Nagy said that he wouldn’t want young players to see taunting in the NFL and think it’s acceptable, and so he’s glad the NFL isn’t allowing it.

“People watch, and people want to see a little bit of respect and a little bit of doing things the right way,” Nagy said. “It doesn’t mean you can’t have fun, but there’s young kids right now that are watching games, and what happens is you go to one of these sporting events and you might see some imitation going on that’s taking it over the top. I’m a firm believer in respect and just kids growing and watching and we have a huge platform as leaders. Players and coaches. Let’s understand what the rules are, let’d do it the right way. Let’s still have fun — these guys are still having fun and not taunting. You can still have a great time. But let’s stay within the rules as we do it.”

Without mentioning Bears linebacker Cassius Marsh specifically, Nagy indicated that he as a coach accepts responsibility for Marsh not knowing he would be penalized for taking a few steps toward the Steelers’ sideline during the Bears’ loss to the Steelers.

“It’s our job to do it the right way,” Nagy said. “You’ve got to understand the rule. I need to do my job to teach that to the players so that they understand it, and understand these are the rules.
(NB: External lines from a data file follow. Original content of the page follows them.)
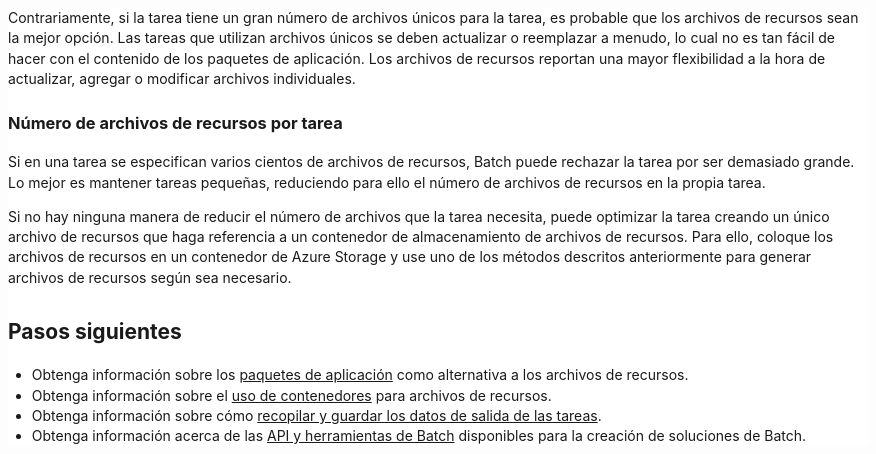 Contrariamente, si la tarea tiene un gran número de archivos únicos para la tarea, es probable que los archivos de recursos sean la mejor opción. Las tareas que utilizan archivos únicos se deben actualizar o reemplazar a menudo, lo cual no es tan fácil de hacer con el contenido de los paquetes de aplicación. Los archivos de recursos reportan una mayor flexibilidad a la hora de actualizar, agregar o modificar archivos individuales.

### <a name="number-of-resource-files-per-task"></a>Número de archivos de recursos por tarea

Si en una tarea se especifican varios cientos de archivos de recursos, Batch puede rechazar la tarea por ser demasiado grande. Lo mejor es mantener tareas pequeñas, reduciendo para ello el número de archivos de recursos en la propia tarea.

Si no hay ninguna manera de reducir el número de archivos que la tarea necesita, puede optimizar la tarea creando un único archivo de recursos que haga referencia a un contenedor de almacenamiento de archivos de recursos. Para ello, coloque los archivos de recursos en un contenedor de Azure Storage y use uno de los métodos descritos anteriormente para generar archivos de recursos según sea necesario.

## <a name="next-steps"></a>Pasos siguientes

- Obtenga información sobre los [paquetes de aplicación](batch-application-packages.md) como alternativa a los archivos de recursos.
- Obtenga información sobre el [uso de contenedores](batch-docker-container-workloads.md) para archivos de recursos.
- Obtenga información sobre cómo [recopilar y guardar los datos de salida de las tareas](batch-task-output.md).
- Obtenga información acerca de las [API y herramientas de Batch](batch-apis-tools.md) disponibles para la creación de soluciones de Batch.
We can’t change that.”

The NFL has been inconsistent and at some points downright ridiculous in its emphasis on taunting, but every coach needs to recognize that the rule isn’t going away, and tell his players not to do anything that might draw a penalty flag.

44 responses to “Matt Nagy on taunting: There’s young kids watching games, I’m a firm believer in respect

  1. Taunting is not a performance or team issue, it’s actually a very selfish act. Too much of the game involves selfish acts. Even the excessive personal celebrations are getting tiresome – I’m referring to celebrations after a routine catch, a tackle, even a first down. The celebrations (by the losing players) when the game is out of reach are ridiculous.
    I am reminded of one several years ago when a Bears LB sacked NE’s backup Jimmy Garappolo in garbage time, with the Bears down about 30 points. He did a sack dance – and promptly blew his ACL. One of the best examples of needless, COSTLY selfish acts in the game.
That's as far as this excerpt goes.